A Queens man who managed to flag down an ambulance only to die of stab wounds at a Brooklyn hospital was just weeks away from becoming a dad, his pregnant wife told the Daily News.
Paramedics rushed 30-year-old Charles Iroh to Brookdale University Hospital after the Rockaway resident flagged their ambulance down near Stanley and Louisiana Aves. in Canarsie around 1:20 a.m. July 20, cops said.
Iroh clung to life in critical condition just long enough to reach the East Flatbush medical center, where he bled out before revealing how he sustained the fatal stab wounds to his chest and back, said police.
Iroh’s wife is currently in the third trimester of her pregnancy with the couple’s daughter, a child whom the victim named but will never meet, she said.
“His daughter’s never gonna experience her dad. She’s never gonna hear his voice again. She’s not gonna feel this touch again,” Iroh’s wife, who asked that her name be withheld, told The News. “She felt it only in a womb.
Employed as a community director at a Brooklyn school, Iroh enjoyed playing basketball video games and watching YouTube clips of America’s Got Talent, his wife said.
But nothing excited the Queens man more than the prospect of becoming a dad, according to his wife, who said her late husband came to every doctors appointment and was working hard to renovate their apartment in preparation for his daughter’s birth.
“He just wanted to be a father,” said Iroh’s wife. “He just wanted to be a family man. Truthfully, he didn’t have a specific thing in life to do. He just wanted to be a family man.”

Even the shoes on Iroh’s feet the night he died expressed his joy at becoming a dad, his wife said.
“On his Crocs that he had on that night, they said, ‘#1 Dad.’ Everything was about his daughter,” said Iroh’s wife.
The last Iroh spoke to his wife, he was at their Queens home Saturday night preparing for a party somewhere in Brooklyn. When he didn’t come home that night, she figured he was sleeping off some cocktails at a friend’s house. It wasn’t until Monday that she became worried and filed a missing person’s report.
When officers met Iroh’s wife at her home, she provided them a picture that police linked to the slain Queens man, who was without an ID and had been labeled a John Doe at the hospital.
He was officially identified when investigators returned to Iroh’s wife with a picture of his body.
“It’s so hard to look at a picture of someone who can’t even open their eyes anymore,” Iroh’s wife said.
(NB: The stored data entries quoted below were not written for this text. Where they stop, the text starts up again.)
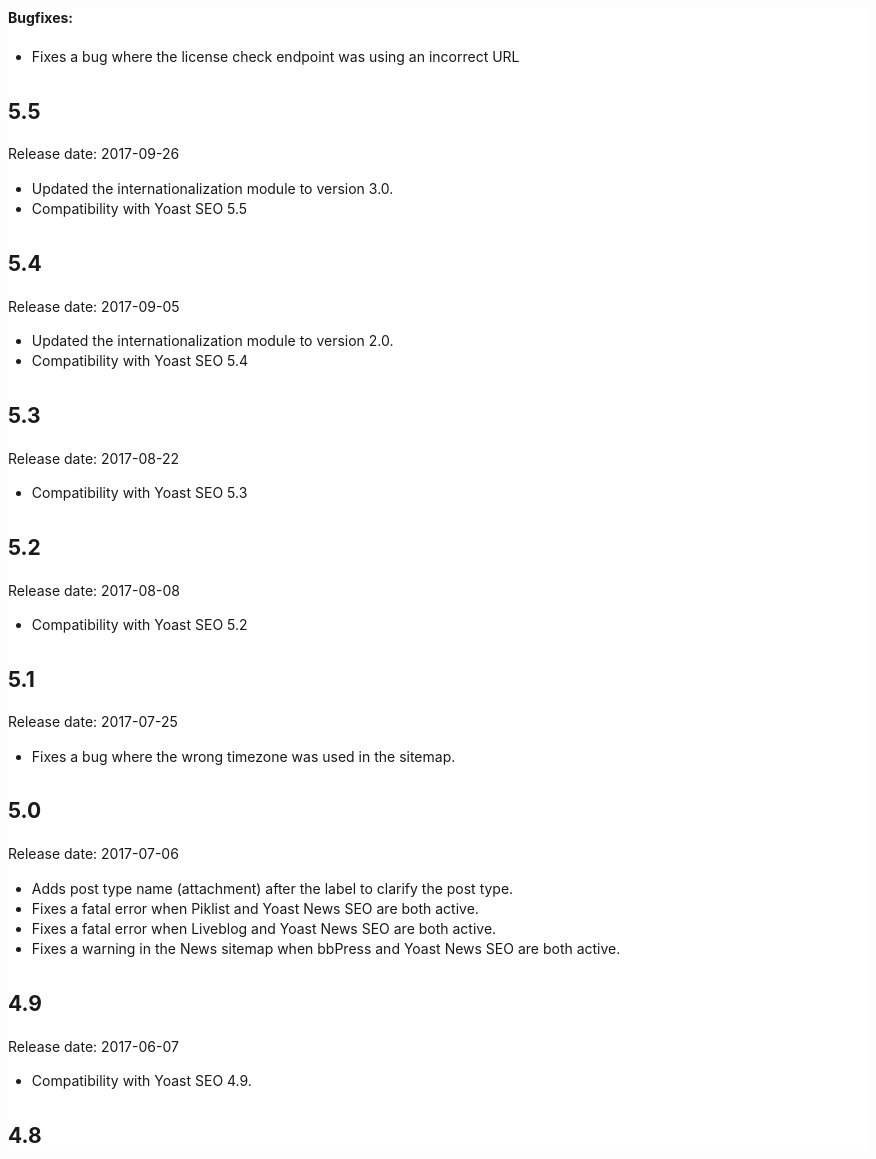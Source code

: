 #### Bugfixes:

* Fixes a bug where the license check endpoint was using an incorrect URL

## 5.5

Release date: 2017-09-26

* Updated the internationalization module to version 3.0.
* Compatibility with Yoast SEO 5.5

## 5.4

Release date: 2017-09-05

* Updated the internationalization module to version 2.0.
* Compatibility with Yoast SEO 5.4

## 5.3

Release date: 2017-08-22

* Compatibility with Yoast SEO 5.3

## 5.2

Release date: 2017-08-08

* Compatibility with Yoast SEO 5.2

## 5.1

Release date: 2017-07-25

* Fixes a bug where the wrong timezone was used in the sitemap.

## 5.0

Release date: 2017-07-06

* Adds post type name (attachment) after the label to clarify the post type.
* Fixes a fatal error when Piklist and Yoast News SEO are both active.
* Fixes a fatal error when Liveblog and Yoast News SEO are both active.
* Fixes a warning in the News sitemap when bbPress and Yoast News SEO are both active.

## 4.9

Release date: 2017-06-07

* Compatibility with Yoast SEO 4.9.

## 4.8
The widow said that her late husband had no connection to the area of Canarsie where he flagged down the ambulance and can’t imagine why anyone would attack him.
“[That area] has no significance,” the widow said. “He probably was just driving by and had to stop or something, because he has no ties in those communities.”
“He’s like a teddy bear. He had no hurt in his heart,” said his wife. “He doesn’t even get mad, really. So it’s like, who would have done this and why would you guys do it and take advantage of him?”